- May 16, 2017
- Posted by: Josiah Hincks Solicitors
- Category: Property Law Updates
The Secretary of State for Communities and Local Government has broad planning powers, but he has to exercise them consistently and in accordance with his own published policies. The High Court powerfully made that point in breathing new life into proposals for 400 new homes in the heartland of racing near Newmarket.
The proposed development on farmland was supported by the local authority and, following a public inquiry, a government inspector had recommended that consent be granted. The Secretary of State, however, refused consent, principally on the basis of racing industry concerns that increased traffic movements that would arise from the development might threaten the safety of racehorses that used numerous equestrian crossings in the area.
With the backing of a number of parish councils that were in favour of the proposals, the owner of the land concerned, the Earl of Derby, mounted a judicial review challenge to the decision. In upholding his complaints, the Court identified a fatal inconsistency in the Secretary of State’s decision letter.
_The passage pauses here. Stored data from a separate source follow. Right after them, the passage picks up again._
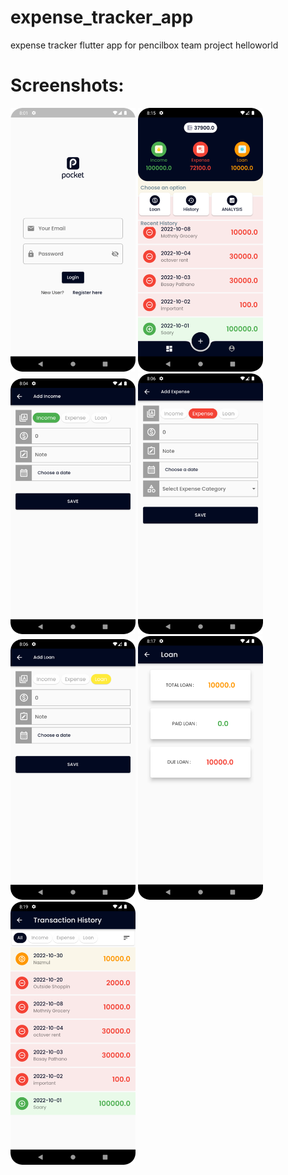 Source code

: # expense_tracker_app
expense tracker flutter app for pencilbox team project helloworld

# Screenshots:

<img src="/screenshots/pic1.png" width = "200" /> <img src="/screenshots/pic2.png" width = "200" /> <br>
<img src="/screenshots/pic3.png" width = "200" /> <img src="/screenshots/pic4.png" width = "200" /> <br>
<img src="/screenshots/pic5.png" width = "200" />
<img src="/screenshots/pic6.png" width = "200" />
<img src="/screenshots/pic7.png" width = "200" />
He had failed to mention an earlier planning decision, in respect of a larger proposed development on the same site, in which it was determined that any increase in traffic would not pose an unacceptable risk to horses. That proposal would have generated three times as much additional traffic as the scheme under consideration and the Secretary of State’s change of position demanded an explanation that could not be found in his decision.
The Secretary of State had performed a complete and unexplained volte face in his assessment of the highways impact of the two proposals. He had also failed to apply his own National Planning Policy Framework, which encourages sustainable housing developments. The refusal of planning permission was quashed and the Secretary of State was directed to reconsider the matter.